Strolling homewards after the gym, famished, dehydrated, trembling, I bumped into Sharon in the street again. I was thinking about her at the time, and for an instant I thought she was a visual hallucination. She was tipsy and hiccuping. One of her arms was deep in a giant-sized bag of Kettle's crisps. (Sharon keeps herself thin with a diet of Tic-Tacs and crisps.) 'Come and have a drink,' she said.

She'd been in the pub for three hours already with her younger brother and some of his rugby mates. (She'd popped out to buy the crisps.) You could tell straight away that Sharon was in one of her dangerous moods.

I hadn't been to the King Bill with her before. Previously, it wasn't allowed. The King Bill is her pub, her personal space. If she was there, I had to keep away. I can see why now. She was swaying around the place like she owned it. She knew everyone and everyone knew her and paid homage to her.

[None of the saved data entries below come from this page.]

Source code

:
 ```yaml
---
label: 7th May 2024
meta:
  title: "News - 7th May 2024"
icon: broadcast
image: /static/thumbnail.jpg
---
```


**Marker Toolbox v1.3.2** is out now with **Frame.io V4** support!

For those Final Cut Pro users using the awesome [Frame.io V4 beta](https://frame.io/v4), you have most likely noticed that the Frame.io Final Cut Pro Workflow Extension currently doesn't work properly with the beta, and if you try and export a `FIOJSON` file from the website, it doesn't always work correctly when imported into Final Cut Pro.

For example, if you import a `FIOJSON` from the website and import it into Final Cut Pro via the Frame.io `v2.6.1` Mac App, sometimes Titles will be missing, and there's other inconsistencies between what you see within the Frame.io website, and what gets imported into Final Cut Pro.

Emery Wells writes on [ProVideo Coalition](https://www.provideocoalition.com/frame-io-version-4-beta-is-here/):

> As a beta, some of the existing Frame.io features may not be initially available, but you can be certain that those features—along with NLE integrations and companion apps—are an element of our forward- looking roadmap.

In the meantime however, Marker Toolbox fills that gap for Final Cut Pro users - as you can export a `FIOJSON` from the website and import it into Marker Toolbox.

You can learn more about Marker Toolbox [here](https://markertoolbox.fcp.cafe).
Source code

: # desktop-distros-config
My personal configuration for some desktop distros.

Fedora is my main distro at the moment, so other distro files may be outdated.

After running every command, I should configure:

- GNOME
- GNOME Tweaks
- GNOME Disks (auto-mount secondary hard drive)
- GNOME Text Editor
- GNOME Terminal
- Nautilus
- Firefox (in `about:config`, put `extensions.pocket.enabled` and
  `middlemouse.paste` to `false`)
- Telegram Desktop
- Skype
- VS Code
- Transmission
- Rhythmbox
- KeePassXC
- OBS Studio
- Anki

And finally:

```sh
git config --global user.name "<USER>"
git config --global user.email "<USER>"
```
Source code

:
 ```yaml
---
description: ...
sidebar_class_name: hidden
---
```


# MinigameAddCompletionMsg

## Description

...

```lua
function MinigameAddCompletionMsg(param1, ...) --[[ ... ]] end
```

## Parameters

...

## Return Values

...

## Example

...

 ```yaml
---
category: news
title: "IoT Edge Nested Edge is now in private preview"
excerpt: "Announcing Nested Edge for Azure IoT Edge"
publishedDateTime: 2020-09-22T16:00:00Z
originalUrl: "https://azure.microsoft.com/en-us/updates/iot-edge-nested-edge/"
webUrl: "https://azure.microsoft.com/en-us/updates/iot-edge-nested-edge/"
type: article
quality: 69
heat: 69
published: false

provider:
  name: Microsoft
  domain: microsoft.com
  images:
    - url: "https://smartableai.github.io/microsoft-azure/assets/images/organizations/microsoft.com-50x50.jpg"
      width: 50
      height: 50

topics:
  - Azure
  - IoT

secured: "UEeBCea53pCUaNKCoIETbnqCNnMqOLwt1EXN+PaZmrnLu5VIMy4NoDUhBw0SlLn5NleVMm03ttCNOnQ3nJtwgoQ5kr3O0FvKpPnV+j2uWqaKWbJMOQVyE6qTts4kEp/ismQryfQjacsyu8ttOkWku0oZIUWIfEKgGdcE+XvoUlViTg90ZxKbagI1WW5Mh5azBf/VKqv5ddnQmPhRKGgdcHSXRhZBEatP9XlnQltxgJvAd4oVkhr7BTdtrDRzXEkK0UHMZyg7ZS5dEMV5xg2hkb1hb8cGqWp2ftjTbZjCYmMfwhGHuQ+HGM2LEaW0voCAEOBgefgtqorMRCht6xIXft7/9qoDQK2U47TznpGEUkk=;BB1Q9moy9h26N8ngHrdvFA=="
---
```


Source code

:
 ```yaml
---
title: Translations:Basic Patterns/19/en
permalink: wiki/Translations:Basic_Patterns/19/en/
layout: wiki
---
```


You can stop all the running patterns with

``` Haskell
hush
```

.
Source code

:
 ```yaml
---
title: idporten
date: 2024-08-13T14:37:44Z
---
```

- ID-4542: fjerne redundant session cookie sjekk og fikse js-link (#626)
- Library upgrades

She is the queen of the King Bill.

I was amazed. The King Bill has a possibly undeserved reputation among the respectable folk of this town for being a den of vice and occasional violence. Whenever I've been in there, having checked beforehand that Sharon was somewhere else, I've kept my head down. If I'd known I'd been going out with the queen of the King Bill, however, I'd have acted with more confidence in there. Sharon handed me a pint as though dispensing charity to the less fortunate. 'It's so over between you and me,' she said.

The pub was holding an open mike talent night as part of the Jubilee celebrations. It was packed. I stood at the bar with her brother, who was too hammered to speak. Sharon kept disappearing, reappearing to make trouble, then disappearing again. She's like that. The first bit of trouble she caused was when she downed my neigh

bour's pint in one, then went away again before he'd noticed it had gone. When he did notice, he immediately blamed me because I was nearest. He didn't actually blame me to my face. He called the manager over and complained to him. The manager, a genial soul, was willing to make light of it until Sharon reappeared and started to abuse the man for making a false accusation. Her language was so vituperative the young man quailed before the onslaught then admitted he might have been mistaken. He was sorry, he said. It wasn't enough for him to apologise to her, said Sharon. He must apologise to me and to her brother as well. He did so, abjectly. 'Call that an apology,' said Sharon contemptuously to the manager. Then she was off, unsteadily, on her travels again.

A German hippy got up and sang about how fine it would be if everyone lived together in peace and harmony. Sharon returned to the bar and began heckling him. 'There's nothing wrong with having ideals,' said a man wearing open-toed sandals, reasonably enough. 'And your set of ideals are roughly along the same lines as his set of ideals, aren't they?' she sneered. 'Actually, yes,' he admitted, 'they are.'

Sharon went away again then reappeared with a pint glass full of ice cubes. She invited her brother and me to help her bombard the German. Sharon is a sucker for utopian ideals, but that night her utopian ideals did not accord with anyone else's. Her brother was way off target. But Sharon and I peppered the singer and his acoustic guitar with a hail of ice cubes until the singer's friend ran over and grabbed me by the throat. Order was restored, in spite of Sharon's best efforts to inflame the situation, after a spirited intervention by the now less than genial manager.

A paralytic drunk on harmonica went down very well next, and I almost managed a head-stand, I remember. I think it was during 'Stand By Your Man', sung by a female country and western duo, that Sharon handed me the pre-rolled singleskin joint. 'Here,' she said aggressively. 'Smoke that.'

'I didn't think you could smoke in here,' I said.

Holding my eyes with her unfocused ones, she said, 'It's fine. Trust me.' Well, she knew the pub better than I did, I thought, and lit up. Relishing the liberty of it, I smoked the joint as I imagined Noel Coward might have smoked it. I held it ostentatiously between my middle finger and thumb and blew the smoke over my neighbours. After a while I found myself face to face with the manager again and coolly blew smoke over him too. He threw me out. I was barred, he said, as he showed me the door.

I went quietly. But where was Sharon while I was being chucked out? Nowhere. Either she hadn't noticed, or, more likely, she'd got me chucked out on purpose. She's like that.